Posted by Bull Bear Trader | 9/05/2008 06:51:00 AM | , , | 0 comments »

Lehman Brothers (LEH) is considering shifting approximately $32 billion of commercial mortgages and real estate to a new company, nicknamed Spinco, using a good-bank, bad-bank model of the 1980s (see a recent SeekingAlpha article on the good bank, bad bank debate). Lehman would fund the bank with $8 billion of equity coming from Lehman (Korea Development Bank is in discussions to purchase 25 percent of Lehman for $6 billion), with the remaining $24 billion borrowed from Lehman or outside investors (see Bloomberg article). The Spinco option would allow Lehman to off-load 80 percent of its commercial mortgages, establishing a company capitalized and managed by outside investors.

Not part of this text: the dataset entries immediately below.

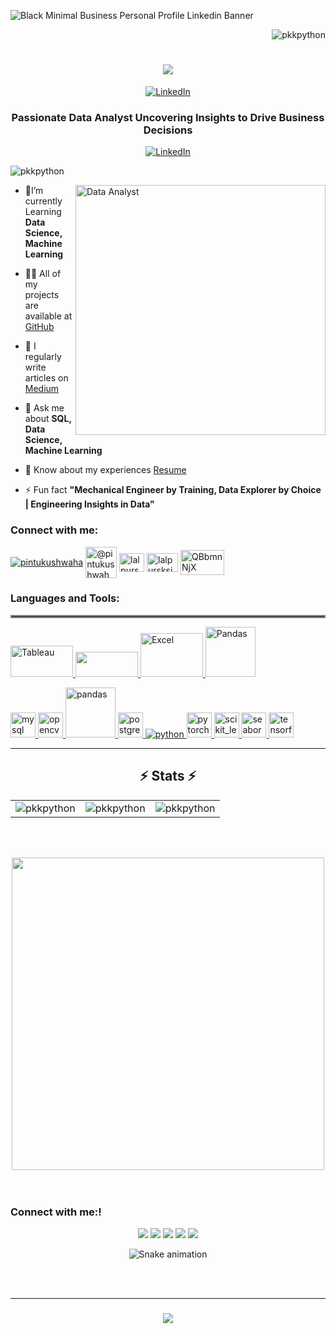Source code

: ![Black Minimal Business Personal Profile Linkedin Banner](https://media.licdn.com/dms/image/D4D16AQEC672M6ZkIiw/profile-displaybackgroundimage-shrink_350_1400/0/1696390133979?e=1703721600&v=beta&t=WEM0gvyCLLneVXYKq9v-WXEt6gY4g81s1bLErFh8Esc
)

<p align="right"> <img src="https://komarev.com/ghpvc/?username=pkkpython&label=Profile%20views&color=0e75b6&style=flat" alt="pkkpython" /> </p>


<h1 align="center">
    <img src="https://readme-typing-svg.herokuapp.com/?font=Righteous&size=35&center=true&vCenter=true&width=500&height=70&duration=4000&lines=Hi+There!+👋;+I'm+Pintu+Kumar+Kushwaha!;" />
</h1>


<p align="center">
  <a href="https://linkedin.com/in/pintukushwaha"><img alt="LinkedIn" src="https://media.tenor.com/yCFHzEvKa9MAAAAi/hello.gif" /></a>
 
</p>
  
<h3 align="center">Passionate Data Analyst Uncovering Insights to Drive Business Decisions</h3>

<p align="center">
  <a href="https://linkedin.com/in/pintukushwaha"><img alt="LinkedIn" src="https://img.shields.io/badge/linkedin-%230077B5.svg?style=for-the-badge&logo=linkedin&logoColor=white" /></a>
 
</p>


<p align="left"> <img src="https://komarev.com/ghpvc/?username=pkkpython&label=Profile%20views&color=0e75b6&style=flat" alt="pkkpython" /> </p>

<img align="right" alt="Data Analyst" width="400" src="https://i.pinimg.com/originals/1d/ed/32/1ded3280501fb9983c859f8810a6fb04.gif">

- 🌱I’m currently Learning **Data Science, Machine Learning**

- 👨‍💻 All of my projects are available at [GitHub](https://github.com/pkkpython)

- 📝 I regularly write articles on [Medium](https://pintukushwah.medium.com/)

- 💬 Ask me about **SQL, Data Science, Machine Learning**

- 📄 Know about my experiences [Resume](https://docs.google.com/document/d/1Zaiuk8Xio5m0tCjgCE1n7csUGRGuv8VaQdd_FpnCno8/edit?usp=sharing)

- ⚡ Fun fact **"Mechanical Engineer by Training, Data Explorer by Choice | Engineering Insights in Data"**

<h3 align="left">Connect with me:</h3>
<p align="left">
<a href="https://linkedin.com/in/pintukushwaha" target="blank"><img align="center" src="https://img.shields.io/badge/LinkedIn-%230077B5.svg?logo=linkedin&logoColor=white" alt="pintukushwaha"  /></a>
<a href="https://medium.com/@pintukushwah" target="blank"><img align="center" src="https://tse2.mm.bing.net/th?id=OIP.rj9hZk5wYcvqlWxG32jH2QHaHa&pid=Api&P=0&h=220" alt="@pintukushwah" height="50" width="50" /></a>
<a href="https://www.hackerrank.com/lalpursksingh" target="blank"><img align="center" src="https://s.yimg.com/fz/api/res/1.2/tn.5GO_1lCIJHIf4yR1.GA--~C/YXBwaWQ9c3JjaGRkO2ZpPWZpdDtoPTI0MDtxPTgwO3c9MjQw/https://s.yimg.com/zb/imgv1/7cd2b3c3-d514-3b86-ac69-f6ee424e2a26/t_500x300" alt="lalpursksingh" height="30" width="40" /></a>
<a href="https://www.leetcode.com/lalpursksingh" target="blank"><img align="center" src="https://leetcode.com/static/images/LeetCode_logo.png" alt="lalpursksingh" height="30" width="50" /></a>
<a href="https://discord.gg/QBbmnNjX" target="blank"><img align="center" src="https://s.yimg.com/fz/api/res/1.2/NhwYwMgm7uK1tzzPHNBnYg--~C/YXBwaWQ9c3JjaGRkO2ZpPWZpdDtoPTI2MDtxPTgwO3c9MzMy/https://s.yimg.com/zb/imgv1/7277eb29-ceee-34a2-b4dc-ec28a673f5d5/t_500x300" alt="QBbmnNjX"  height="40" width="70"  /></a>
</p>

<h3 align="left">Languages and Tools:</h3>
<hr style="border: 2px solid #808080">
<p align="left">
  <a href="https://www.tableau.com/" target="_blank" rel="noreferrer">
    <img src="https://d1.awsstatic.com/china/hp/partners/tableau-LOGO-new02.5c999da7245fd3cb2ad15cde4bf90d0432b626ef.png" alt="Tableau" width="100" height="50"/>
  </a>
  <a href="https://powerbi.microsoft.com/" target="_blank" rel="noreferrer">
    <img src="https://tse1.mm.bing.net/th?id=OIP.85Oug_ayjVWedu9oo-ypbgHaB9&pid=Api&P=0&h=220" width="100" height="40"/>
  </a>
  <a href="https://www.microsoft.com/en-us/microsoft-365/excel" target="_blank" rel="noreferrer">
    <img src="https://logodownload.org/wp-content/uploads/2020/04/excel-logo-0.png" alt="Excel" width="100" height="70"/>
  </a>
  </a>
  <a href="https://pandas.pydata.org/" target="_blank" rel="noreferrer">
    <img src="https://pandas.pydata.org/static/img/pandas_white.svg" alt="Pandas" width="80" height="80"/>
  </a>
</p>



<p align="left"> <a href="https://www.mysql.com/" target="_blank" rel="noreferrer"> <img src="https://logos-download.com/wp-content/uploads/2016/05/MySQL_logo_logotype.png" alt="mysql" width="40" height="40"/> </a> <a href="https://opencv.org/" target="_blank" rel="noreferrer"> <img src="https://www.vectorlogo.zone/logos/opencv/opencv-icon.svg" alt="opencv" width="40" height="40"/> </a> <a href="https://pandas.pydata.org/" target="_blank" rel="noreferrer"> <img src="https://hutsons-hacks.info/wp-content/uploads/2020/09/1200px-Pandas_logo.svg_-1-1024x414.png" alt="pandas" width="80" height="80"/> </a> <a href="https://www.postgresql.org" target="_blank" rel="noreferrer"> <img src="https://www.postgresql.org/media/img/about/press/elephant.png" alt="postgresql" width="40" height="40"/> </a> <a href="https://www.python.org" target="_blank" rel="noreferrer"> <img src="https://www.python.org/static/img/python-logo.png" alt="python" > </a> <a href="https://pytorch.org/" target="_blank" rel="noreferrer"> <img src="https://www.vectorlogo.zone/logos/pytorch/pytorch-icon.svg" alt="pytorch" width="40" height="40"/> </a> <a href="https://scikit-learn.org/" target="_blank" rel="noreferrer"> <img src="https://upload.wikimedia.org/wikipedia/commons/0/05/Scikit_learn_logo_small.svg" alt="scikit_learn" width="40" height="40"/> </a> <a href="https://seaborn.pydata.org/" target="_blank" rel="noreferrer"> <img src="https://seaborn.pydata.org/_images/logo-mark-lightbg.svg" alt="seaborn" width="40" height="40"/> </a> <a href="https://www.tensorflow.org" target="_blank" rel="noreferrer"> <img src="https://www.vectorlogo.zone/logos/tensorflow/tensorflow-icon.svg" alt="tensorflow" width="40" height="40"/> </a> </p>


</div>

<hr/>

<h2 align="center">⚡ Stats ⚡</h2>
<table>
  <tr>
    <td><img src="https://github-readme-stats.vercel.app/api/top-langs?username=pkkpython&show_icons=true&locale=en&layout=compact" alt="pkkpython" /></td>
    <td><img src="https://github-readme-stats.vercel.app/api?username=pkkpython&show_icons=true&locale=en" alt="pkkpython" /></td>
    <td><img src="https://github-readme-streak-stats.herokuapp.com/?user=pkkpython&" alt="pkkpython" /></td>
  </tr>
</table>
</div>

<br/><br/>

 <div align="center"> 
<img height="500em"src="https://miro.medium.com/v2/resize:fit:1400/format:gif/1*g__jiesLRIfCRefVG69Pfw.gif" alt"hello world"> <br><br><br>
</div> 


### Connect with me:!
 
<div
  align="center"> 
  <a href="https://www.youtube.com/@knowledgeforyou1584/" target="_blank"><img src="https://img.shields.io/badge/YouTube-FF0000?style=for-the-badge&logo=youtube&logoColor=white" target="_blank"></a>
  <a href="https://www.instagram.com/iampintukushwaha/" target="_blank"><img src="https://img.shields.io/badge/-Instagram-%23E4405F?style=for-the-badge&logo=instagram&logoColor=white" target="_blank"></a>
 <a href="https://discord.gg/QBbmnNjX" target="_blank"><img src="https://img.shields.io/badge/Discord-7289DA?style=for-the-badge&logo=discord&logoColor=white" target="_blank"></a> 
  <a href = "mailto:pkmansarowar@gmail.com"><img src="https://img.shields.io/badge/-Gmail-%23E4405F?style=for-the-badge&logo=gmail&logoColor=white" target="_black"></a>
  <a href="https://linkedin.com/in/pintukushwaha" target="_blank"><img src="https://img.shields.io/badge/-LinkedIn-%230077B5?style=for-the-badge&logo=linkedin&logoColor=white" target="_blank"></a> 
 
  ![Snake animation](https://github.com/pkkpython/pkkpython/blob/output/github-contribution-grid-snake.svg)

</div>

<br/><br/>
<hr/>

<h3 align="center">
    <img src="https://readme-typing-svg.herokuapp.com/?font=Righteous&size=25&center=true&vCenter=true&width=500&height=70&duration=4000&lines=Thanks+for+visiting!+✌️;+Shoot+me+a+message+on+Linkedin!;I'm+always+down+to+collab+:)">
</h3>

<br/>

One benefit of spinning off the mortgages to its own shareholders is that Lehman can allow existing shareholders to benefit from any recovery in asset prices, thereby eliminating the need to sell at fire sale prices. If the plan fails, Lehman may be forced to seek out private equity funds and sell parts of the company, such as their asset management business Neuberger Berman (see previous post here and here).

While Lehman brothers certainly seems to be getting hit from every direction (see comments on Opsraie's problems here, of which Lehman has a 25 percent stake), they are certainly trying to be creative in how they pull the company out of potential failure. While taking the Merrill Lynch route of selling assets for 22 cents on the dollar (and financing much of the sale themselves) may have not even been a possibility for Lehman, current actions do indicate the they seem to think the worst is behind them, at least as far as the credit crisis is concerned. Maybe they have no other alternatives. Liquidity and confidence issues remain, but if they can get the needed capital, and keep from selling the entire company and its assets on the cheap, Lehman may in fact come out stronger, or at least be able to survive. Of course, this really depends first on staying afloat and not becoming the next Bear Stearns. Fortunately for Lehman, so far they have appeared to have a little less panic from their nervous investors (not much), a few more options available to them, and a little more time than a weekend to get something done. But as they say, paraphrasing, "act now - while 'capital' supplies last."